▸ **Supplied material**
..............................

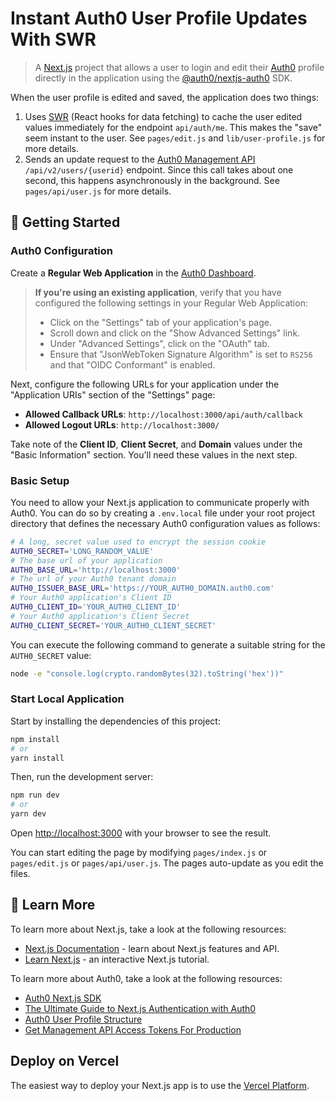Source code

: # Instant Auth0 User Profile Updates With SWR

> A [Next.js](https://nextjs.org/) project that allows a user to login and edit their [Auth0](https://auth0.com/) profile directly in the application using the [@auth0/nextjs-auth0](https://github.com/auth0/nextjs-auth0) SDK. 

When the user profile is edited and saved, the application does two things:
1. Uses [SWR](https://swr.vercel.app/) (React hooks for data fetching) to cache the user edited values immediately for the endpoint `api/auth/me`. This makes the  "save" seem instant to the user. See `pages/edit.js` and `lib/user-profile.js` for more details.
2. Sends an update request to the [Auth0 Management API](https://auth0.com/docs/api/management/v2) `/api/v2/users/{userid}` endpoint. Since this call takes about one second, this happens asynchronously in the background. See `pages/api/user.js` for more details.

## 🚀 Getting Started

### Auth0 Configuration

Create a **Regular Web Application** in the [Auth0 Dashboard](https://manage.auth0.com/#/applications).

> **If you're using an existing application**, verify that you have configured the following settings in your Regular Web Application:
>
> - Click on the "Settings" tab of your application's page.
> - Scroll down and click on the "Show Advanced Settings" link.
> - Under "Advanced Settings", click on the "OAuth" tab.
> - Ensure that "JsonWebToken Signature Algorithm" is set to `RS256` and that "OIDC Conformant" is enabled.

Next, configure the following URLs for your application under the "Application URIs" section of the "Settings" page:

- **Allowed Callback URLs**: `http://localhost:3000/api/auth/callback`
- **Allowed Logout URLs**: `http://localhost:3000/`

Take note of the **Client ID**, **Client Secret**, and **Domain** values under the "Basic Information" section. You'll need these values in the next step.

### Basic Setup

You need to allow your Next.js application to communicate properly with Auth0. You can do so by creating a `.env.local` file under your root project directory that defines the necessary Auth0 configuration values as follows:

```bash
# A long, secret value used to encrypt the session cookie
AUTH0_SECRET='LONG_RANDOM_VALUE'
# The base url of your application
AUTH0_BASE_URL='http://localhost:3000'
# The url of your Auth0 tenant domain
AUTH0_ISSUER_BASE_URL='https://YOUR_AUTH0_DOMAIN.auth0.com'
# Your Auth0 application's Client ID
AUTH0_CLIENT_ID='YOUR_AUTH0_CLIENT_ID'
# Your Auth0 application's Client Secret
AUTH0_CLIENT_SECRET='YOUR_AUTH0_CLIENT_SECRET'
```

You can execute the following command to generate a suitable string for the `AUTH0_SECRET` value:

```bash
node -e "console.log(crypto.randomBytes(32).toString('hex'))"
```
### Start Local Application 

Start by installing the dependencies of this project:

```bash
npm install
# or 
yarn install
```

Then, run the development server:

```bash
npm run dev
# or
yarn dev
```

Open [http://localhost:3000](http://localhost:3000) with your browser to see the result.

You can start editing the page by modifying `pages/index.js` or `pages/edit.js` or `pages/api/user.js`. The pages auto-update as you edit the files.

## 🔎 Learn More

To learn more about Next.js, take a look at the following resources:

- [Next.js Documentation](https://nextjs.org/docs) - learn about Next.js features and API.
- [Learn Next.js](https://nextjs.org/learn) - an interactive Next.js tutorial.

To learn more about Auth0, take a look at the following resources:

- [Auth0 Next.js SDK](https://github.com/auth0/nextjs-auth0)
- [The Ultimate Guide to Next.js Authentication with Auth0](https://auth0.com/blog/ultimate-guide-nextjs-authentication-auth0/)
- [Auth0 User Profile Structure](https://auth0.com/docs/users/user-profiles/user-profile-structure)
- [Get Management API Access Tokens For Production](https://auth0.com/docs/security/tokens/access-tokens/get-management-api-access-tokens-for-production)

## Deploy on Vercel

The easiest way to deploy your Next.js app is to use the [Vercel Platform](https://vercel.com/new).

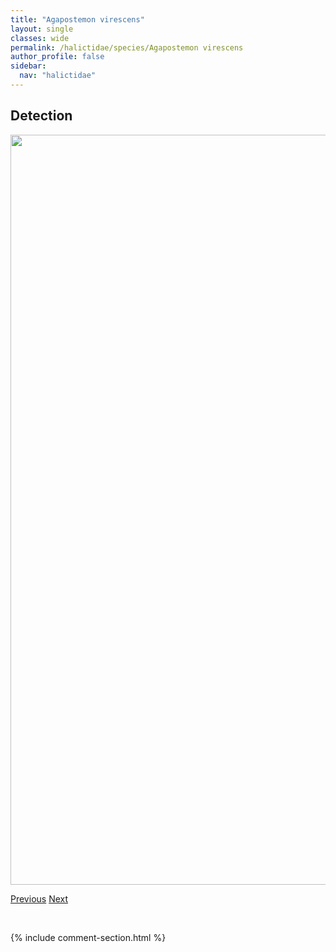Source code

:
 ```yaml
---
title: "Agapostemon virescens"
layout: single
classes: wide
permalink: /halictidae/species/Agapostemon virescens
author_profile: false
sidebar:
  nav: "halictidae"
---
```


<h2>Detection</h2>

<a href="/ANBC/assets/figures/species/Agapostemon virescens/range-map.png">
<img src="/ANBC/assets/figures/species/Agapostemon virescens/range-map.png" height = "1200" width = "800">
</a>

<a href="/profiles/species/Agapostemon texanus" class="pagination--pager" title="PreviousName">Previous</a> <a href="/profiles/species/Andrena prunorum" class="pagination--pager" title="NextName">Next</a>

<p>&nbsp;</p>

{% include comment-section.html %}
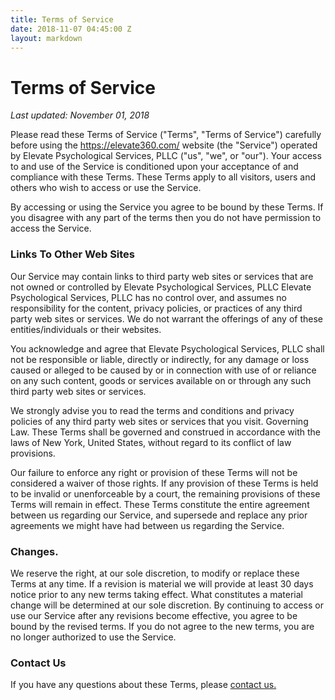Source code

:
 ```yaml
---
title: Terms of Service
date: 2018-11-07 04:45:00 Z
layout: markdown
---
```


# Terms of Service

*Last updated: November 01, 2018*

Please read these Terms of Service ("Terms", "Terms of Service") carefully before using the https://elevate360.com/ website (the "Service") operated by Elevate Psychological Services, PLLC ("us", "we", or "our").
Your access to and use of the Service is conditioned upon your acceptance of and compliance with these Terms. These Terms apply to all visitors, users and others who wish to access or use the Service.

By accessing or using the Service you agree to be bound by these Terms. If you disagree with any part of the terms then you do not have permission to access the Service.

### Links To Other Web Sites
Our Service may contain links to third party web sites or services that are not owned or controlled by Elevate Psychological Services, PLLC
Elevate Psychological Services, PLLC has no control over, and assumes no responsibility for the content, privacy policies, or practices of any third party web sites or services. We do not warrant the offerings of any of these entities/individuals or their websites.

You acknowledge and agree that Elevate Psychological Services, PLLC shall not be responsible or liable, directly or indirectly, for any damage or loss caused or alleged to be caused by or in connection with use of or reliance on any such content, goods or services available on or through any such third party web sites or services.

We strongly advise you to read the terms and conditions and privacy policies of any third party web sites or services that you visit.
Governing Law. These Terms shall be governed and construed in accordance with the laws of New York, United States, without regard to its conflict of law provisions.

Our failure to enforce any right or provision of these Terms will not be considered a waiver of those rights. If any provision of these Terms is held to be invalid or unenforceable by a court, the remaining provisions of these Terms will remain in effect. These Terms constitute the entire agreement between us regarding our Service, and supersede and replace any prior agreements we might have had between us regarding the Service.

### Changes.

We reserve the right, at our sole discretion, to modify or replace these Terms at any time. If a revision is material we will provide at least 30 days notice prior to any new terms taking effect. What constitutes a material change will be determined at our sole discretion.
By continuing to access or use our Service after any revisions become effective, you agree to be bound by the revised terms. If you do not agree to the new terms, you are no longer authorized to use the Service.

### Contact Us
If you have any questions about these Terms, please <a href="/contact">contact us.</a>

..............................

▸ **Problem to solve**
Print once more, exactly, the lines that start at the top of the records above and end at the line with "2. Sends an", skipping all pictures.

▸ **Solved exercise**
Source code

: # Instant Auth0 User Profile Updates With SWR

> A [Next.js](https://nextjs.org/) project that allows a user to login and edit their [Auth0](https://auth0.com/) profile directly in the application using the [@auth0/nextjs-auth0](https://github.com/auth0/nextjs-auth0) SDK. 

When the user profile is edited and saved, the application does two things:
1. Uses [SWR](https://swr.vercel.app/) (React hooks for data fetching) to cache the user edited values immediately for the endpoint `api/auth/me`. This makes the  "save" seem instant to the user. See `pages/edit.js` and `lib/user-profile.js` for more details.
2. Sends an update request to the [Auth0 Management API](https://auth0.com/docs/api/management/v2) `/api/v2/users/{userid}` endpoint. Since this call takes about one second, this happens asynchronously in the background. See `pages/api/user.js` for more details.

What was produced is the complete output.